## WHAT IS REQUIRED
Among the entries that follow, find every line with the word "uploads" and copy it.

## DATA FOR ANALYSIS
* * *

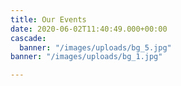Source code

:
 ```yaml
---
title: Our Events
date: 2020-06-02T11:40:49.000+00:00
cascade:
  banner: "/images/uploads/bg_5.jpg"
banner: "/images/uploads/bg_1.jpg"

---
```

* * *

## ANSWER TO THIS PROBLEM
  banner: "/images/uploads/bg_5.jpg"
banner: "/images/uploads/bg_1.jpg"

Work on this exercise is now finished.